My first confession is that it took two hours to write this post. Or something along those lines. The sun came out. I stopped everything I was doing, listened to the new Train album while sitting on the floor in the sunbeam until the clouds closed back in on it.

Meh...not so juicy of a confession I know. There is more....

See this mug? Last year at Christmas, I CONFESS I found it while out shopping. I CONFESS I bought it and gave it to my sister to give to Irishman that year. I loved it. It was one of my favorite mugs. I CONFESS I dropped it the other day. While the photographed side looks perfect the other side is chipped and cracked with a chunk missing rendering it unusable. {le sob}

I CONFESS
I hit my threshold with wedding planning. Decided to scrap it all (not the wedding. Just the fuss) and are back to SIMPLICITY. If you saw my FB post, that may or may not involve moonshine and a stripper pole. Not really sure I want to see my mother-in-law on one, but I'm sure she would blow the noise maker for me! {and that is NOT how it meant that to sound. But since I just snorted coffee, I'm leaving it. Laughter is good for the soul}

I CONFESS
Had I know this had a coupon inside for $1 off, I would've eaten it in the check out line while waiting my turn at the register. #daylateanddollarshort

I CONFESS
If my house blows off the foundation I am claiming I know nothing. I have no idea how the moonshine still got inside the house. I don't know who was using it and I'm going to blame TV and Hollywood for planting the idea.

I CONFESS
I think I have more sex toys than socks now. I might have to take a break on the product reviews or have Irishman build me a new closet. 

I CONFESS
That I was SO TIRED that when Devil Kitty sharted on the bed next to me (yes, sharted) at 2am this morning, I cleaned it off, grabbed a couple of dryer sheets and a towel and covered it. I went back to sleep. I could no longer smell the nasty ass of the cat thanks to Downy dryer sheets and the wet spot was covered with the towel. I was that tired. Having a cold blows. Do not judge
Offending Feline


I CONFESS
I laughed out loud and very heartily when Lil Duck exclaimed "That bastard!" rather loudly during a dinner conversation while eating in a restaurant last night. I proudly accept my Worst Mother of The Year award. Thank you.

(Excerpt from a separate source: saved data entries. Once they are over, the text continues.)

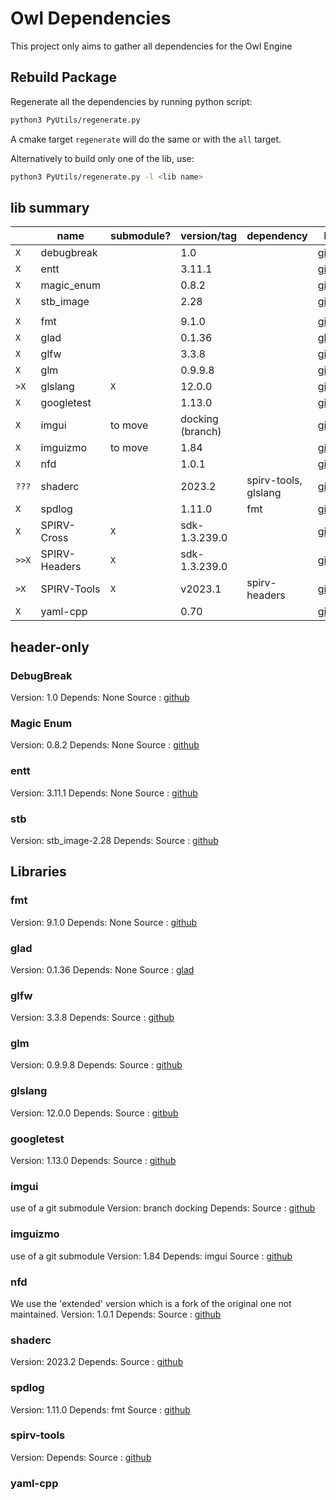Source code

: # Owl Dependencies

This project only aims to gather all dependencies for the Owl Engine

## Rebuild Package

Regenerate all the dependencies by running python script:

```bash
python3 PyUtils/regenerate.py
```

A cmake target `regenerate` will do the same or with the `all` target.

Alternatively to build only one of the lib, use:

```bash
python3 PyUtils/regenerate.py -l <lib name>
```

## lib summary

|       | name          | submodule? | version/tag      | dependency           | link                                                        |
|-------|---------------|------------|------------------|----------------------|-------------------------------------------------------------|
| `X`   | debugbreak    |            | 1.0              |                      | [github](https://github.com/scottt/debugbreak)              |
| `X`   | entt          |            | 3.11.1           |                      | [github](https://github.com/skypjack/entt)                  |
| `X`   | magic_enum    |            | 0.8.2            |                      | [github](https://github.com/Neargye/magic_enum)             |
| `X`   | stb_image     |            | 2.28             |                      | [github](https://github.com/nothings/stb)                   |
|       |               |            |                  |                      |                                                             |
| `X`   | fmt           |            | 9.1.0            |                      | [github](https://github.com/fmtlib/fmt)                     |
| `X`   | glad          |            | 0.1.36           |                      | [glad](https://glad.dav1d.de/)                              |
| `X`   | glfw          |            | 3.3.8            |                      | [github](https://github.com/glfw/glfw)                      |
| `X`   | glm           |            | 0.9.9.8          |                      | [github](https://github.com/g-truc/glm)                     |
| `>X`  | glslang       | `X`        | 12.0.0           |                      | [github](https://github.com/KhronosGroup/glslang)           |
| `X`   | googletest    |            | 1.13.0           |                      | [github](https://github.com/google/googletest)              |
| `X`   | imgui         | to move    | docking (branch) |                      | [github](https://github.com/ocornut/imgui)                  |
| `X`   | imguizmo      | to move    | 1.84             |                      | [github](https://github.com/CedricGuillemet/ImGuizmo)       |
| `X`   | nfd           |            | 1.0.1            |                      | [github](https://github.com/btzy/nativefiledialog-extended) |
| `???` | shaderc       |            | 2023.2           | spirv-tools, glslang | [github](https://github.com/google/shaderc/)                |
| `X`   | spdlog        |            | 1.11.0           | fmt                  | [github](https://github.com/gabime/spdlog)                  |
| `X`   | SPIRV-Cross   | `X`        | sdk-1.3.239.0    |                      | [github](https://github.com/KhronosGroup/SPIRV-Cross)       |
| `>>X` | SPIRV-Headers | `X`        | sdk-1.3.239.0    |                      | [github](https://github.com/KhronosGroup/SPIRV-Headers)     |
| `>X`  | SPIRV-Tools   | `X`        | v2023.1          | spirv-headers        | [github](https://github.com/KhronosGroup/SPIRV-Tools)       |
| `X`   | yaml-cpp      |            | 0.70             |                      | [github](https://github.com/jbeder/yaml-cpp)                |

## header-only

### DebugBreak

Version: 1.0
Depends: None
Source : [github](https://github.com/scottt/debugbreak)

### Magic Enum

Version: 0.8.2
Depends: None
Source : [github](https://github.com/Neargye/magic_enum)

### entt

Version: 3.11.1
Depends: None
Source : [github](https://github.com/skypjack/entt)

### stb

Version: stb_image-2.28
Depends:
Source : [github](https://github.com/nothings/stb)

## Libraries

### fmt

Version: 9.1.0
Depends: None
Source : [github](https://github.com/fmtlib/fmt)

### glad

Version: 0.1.36
Depends: None
Source : [glad](https://glad.dav1d.de/)

### glfw

Version: 3.3.8
Depends:
Source : [github](https://github.com/glfw/glfw)

### glm

Version: 0.9.9.8
Depends:
Source : [github](https://github.com/g-truc/glm)

### glslang

Version: 12.0.0
Depends:
Source : [gitbub](https://github.com/KhronosGroup/glslang)

### googletest

Version: 1.13.0
Depends:
Source : [github](https://github.com/google/googletest)

### imgui

use of a git submodule
Version: branch docking
Depends:
Source : [github](https://github.com/ocornut/imgui)

### imguizmo

use of a git submodule
Version: 1.84
Depends: imgui
Source : [github](https://github.com/CedricGuillemet/ImGuizmo)

### nfd

We use the 'extended' version which is a fork of the original one not maintained. 
Version: 1.0.1
Depends:
Source : [github](https://github.com/btzy/nativefiledialog-extended)

### shaderc

Version: 2023.2
Depends:
Source : [github](https://github.com/google/shaderc/)

### spdlog

Version: 1.11.0
Depends: fmt
Source : [github](https://github.com/gabime/spdlog)

### spirv-tools

Version:
Depends:
Source : [github](https://github.com/KhronosGroup/SPIRV-Tools)

### yaml-cpp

So go dig out your confessions, post them and link up.
 We want to be judgey too. 
  Its Friday which means its time to play. 
Start the weekend with a clean slate. 
Getting dirty is so much fun!

12 comments:

Angelwithatwist said...

Oddly enough I am sitting here eating the little Dove chocolates as we type. I am anxiously awaiting the arrival of 2 new toys ahem.. did I mention Mother Nature showed up today..sighs.. The cat would have been dead. I cannot tolerate that and at 2 am would have had a coronary and the cat would have been bald simply by my mind losing hissy conniption.

Carrie Rambles said...

I definitely have more sex toys than socks, maybe we could go into business and open a store? Or trade them for socks

Azara said...

I was jealous of all your sex toys and was going to say if you had extras, you could send them my way. But then...ew. Haha!!

Tami G said...

I confess I have forgotten what my sex toys LOOK like.... I'm not sure whether to rave about that or be upset! ha ha

Aubrey S. said...

I'm glad that you realized it was Friday in time to enjoy anticipating the weekend. Your cat may be the devil, but she sure is cute.

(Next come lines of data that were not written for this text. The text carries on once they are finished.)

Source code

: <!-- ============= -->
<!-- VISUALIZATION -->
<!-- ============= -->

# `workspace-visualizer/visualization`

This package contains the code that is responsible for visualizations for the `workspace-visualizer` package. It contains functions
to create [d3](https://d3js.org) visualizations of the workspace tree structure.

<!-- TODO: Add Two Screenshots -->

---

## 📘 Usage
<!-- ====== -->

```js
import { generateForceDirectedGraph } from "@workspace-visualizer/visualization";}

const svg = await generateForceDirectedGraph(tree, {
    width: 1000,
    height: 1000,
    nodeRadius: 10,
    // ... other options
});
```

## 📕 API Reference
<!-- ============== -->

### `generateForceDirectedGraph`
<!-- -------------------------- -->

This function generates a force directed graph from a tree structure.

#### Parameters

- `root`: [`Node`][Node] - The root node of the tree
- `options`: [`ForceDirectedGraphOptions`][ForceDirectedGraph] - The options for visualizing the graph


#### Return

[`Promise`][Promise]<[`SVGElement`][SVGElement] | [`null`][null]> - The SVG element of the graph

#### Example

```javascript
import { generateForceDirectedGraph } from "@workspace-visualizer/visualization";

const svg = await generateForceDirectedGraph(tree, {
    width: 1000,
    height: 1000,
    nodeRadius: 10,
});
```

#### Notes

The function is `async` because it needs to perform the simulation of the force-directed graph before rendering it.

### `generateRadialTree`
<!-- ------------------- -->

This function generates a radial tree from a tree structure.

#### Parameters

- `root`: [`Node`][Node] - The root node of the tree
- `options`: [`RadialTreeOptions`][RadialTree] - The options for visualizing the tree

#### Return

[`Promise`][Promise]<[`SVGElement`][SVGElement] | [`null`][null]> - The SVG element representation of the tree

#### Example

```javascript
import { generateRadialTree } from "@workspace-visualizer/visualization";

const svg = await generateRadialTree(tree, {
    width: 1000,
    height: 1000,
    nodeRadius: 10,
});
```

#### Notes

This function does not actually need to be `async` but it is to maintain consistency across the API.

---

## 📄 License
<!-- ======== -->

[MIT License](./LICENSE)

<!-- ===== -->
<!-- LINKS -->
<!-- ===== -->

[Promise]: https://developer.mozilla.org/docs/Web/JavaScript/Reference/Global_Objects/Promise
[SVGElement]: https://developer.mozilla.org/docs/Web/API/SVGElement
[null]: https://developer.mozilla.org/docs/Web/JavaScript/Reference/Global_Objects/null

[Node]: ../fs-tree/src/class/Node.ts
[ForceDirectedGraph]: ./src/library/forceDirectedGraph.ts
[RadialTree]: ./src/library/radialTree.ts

If you're making moonshine, you need to send some my way. Please and thank you.

Thanks for linking up for Friday Confessional. Have a fabulous weekend.

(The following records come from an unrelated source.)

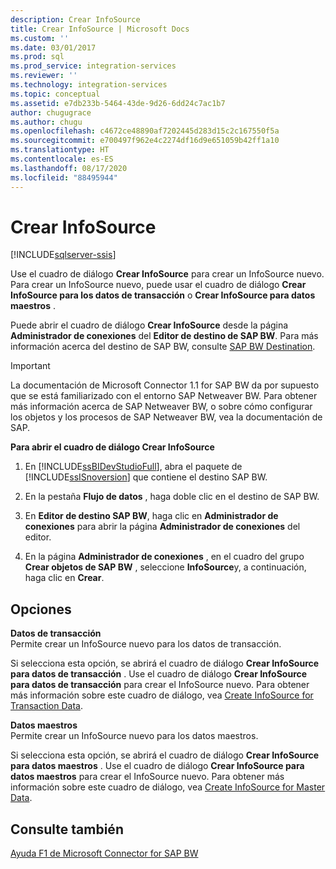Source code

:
 ```yaml
---
description: Crear InfoSource
title: Crear InfoSource | Microsoft Docs
ms.custom: ''
ms.date: 03/01/2017
ms.prod: sql
ms.prod_service: integration-services
ms.reviewer: ''
ms.technology: integration-services
ms.topic: conceptual
ms.assetid: e7db233b-5464-43de-9d26-6dd24c7ac1b7
author: chugugrace
ms.author: chugu
ms.openlocfilehash: c4672ce48890af7202445d283d15c2c167550f5a
ms.sourcegitcommit: e700497f962e4c2274df16d9e651059b42ff1a10
ms.translationtype: HT
ms.contentlocale: es-ES
ms.lasthandoff: 08/17/2020
ms.locfileid: "88495944"
---
```

# <a name="create-infosource"></a>Crear InfoSource

[!INCLUDE[sqlserver-ssis](../../includes/applies-to-version/sqlserver-ssis.md)]


  Use el cuadro de diálogo **Crear InfoSource** para crear un InfoSource nuevo. Para crear un InfoSource nuevo, puede usar el cuadro de diálogo **Crear InfoSource para los datos de transacción** o **Crear InfoSource para datos maestros** .  
  
 Puede abrir el cuadro de diálogo **Crear InfoSource** desde la página **Administrador de conexiones** del **Editor de destino de SAP BW**. Para más información acerca del destino de SAP BW, consulte [SAP BW Destination](../../integration-services/data-flow/sap-bw-destination.md).  
  
> [!IMPORTANT]  
>  La documentación de Microsoft Connector 1.1 for SAP BW da por supuesto que se está familiarizado con el entorno SAP Netweaver BW. Para obtener más información acerca de SAP Netweaver BW, o sobre cómo configurar los objetos y los procesos de SAP Netweaver BW, vea la documentación de SAP.  
  
 **Para abrir el cuadro de diálogo Crear InfoSource**  
  
1.  En [!INCLUDE[ssBIDevStudioFull](../../includes/ssbidevstudiofull-md.md)], abra el paquete de [!INCLUDE[ssISnoversion](../../includes/ssisnoversion-md.md)] que contiene el destino SAP BW.  
  
2.  En la pestaña **Flujo de datos** , haga doble clic en el destino de SAP BW.  
  
3.  En **Editor de destino SAP BW**, haga clic en **Administrador de conexiones** para abrir la página **Administrador de conexiones** del editor.  
  
4.  En la página **Administrador de conexiones** , en el cuadro del grupo **Crear objetos de SAP BW** , seleccione **InfoSource**y, a continuación, haga clic en **Crear**.  
  
## <a name="options"></a>Opciones  
 **Datos de transacción**  
 Permite crear un InfoSource nuevo para los datos de transacción.  
  
 Si selecciona esta opción, se abrirá el cuadro de diálogo **Crear InfoSource para datos de transacción** . Use el cuadro de diálogo **Crear InfoSource para datos de transacción** para crear el InfoSource nuevo. Para obtener más información sobre este cuadro de diálogo, vea [Create InfoSource for Transaction Data](../../integration-services/data-flow/create-infosource-for-transaction-data.md).  
  
 **Datos maestros**  
 Permite crear un InfoSource nuevo para los datos maestros.  
  
 Si selecciona esta opción, se abrirá el cuadro de diálogo **Crear InfoSource para datos maestros** . Use el cuadro de diálogo **Crear InfoSource para datos maestros** para crear el InfoSource nuevo. Para obtener más información sobre este cuadro de diálogo, vea [Create InfoSource for Master Data](../../integration-services/data-flow/create-infosource-for-master-data.md).  
  
## <a name="see-also"></a>Consulte también  
 [Ayuda F1 de Microsoft Connector for SAP BW](../../integration-services/microsoft-connector-for-sap-bw-f1-help.md)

Your Doctor's Wife said...

You are so hilarious!!!

becca said...

it's official i peed myself laughing so hard at this post and way to go Lil Duck.

Ps i'm so not giving up my award of worst mother of the year so go find another title to claim..lol

My Half Assed Life said...

On the upside, forgetting it's Friday tends to make it come a lot faster.

Babes Mami said...

I could NOT believe the cat did that when I read it this morning!! Horrible!!

Beth W said...

Sex Toys and Moonshine? Party at your house! Seriously, pics. Of the moonshine, I mean. Or the after effects, anyway. You can test on the demon cat there. :)

Rachel Murphy said...

Just look at that sweet little face... So nice of you not to throw her into the wall! Thanks for the laughs! Have a great weekend!

Barfly said...

I confess your sex toy collection is hot, and I confess that your kitty has a big-ass scary head.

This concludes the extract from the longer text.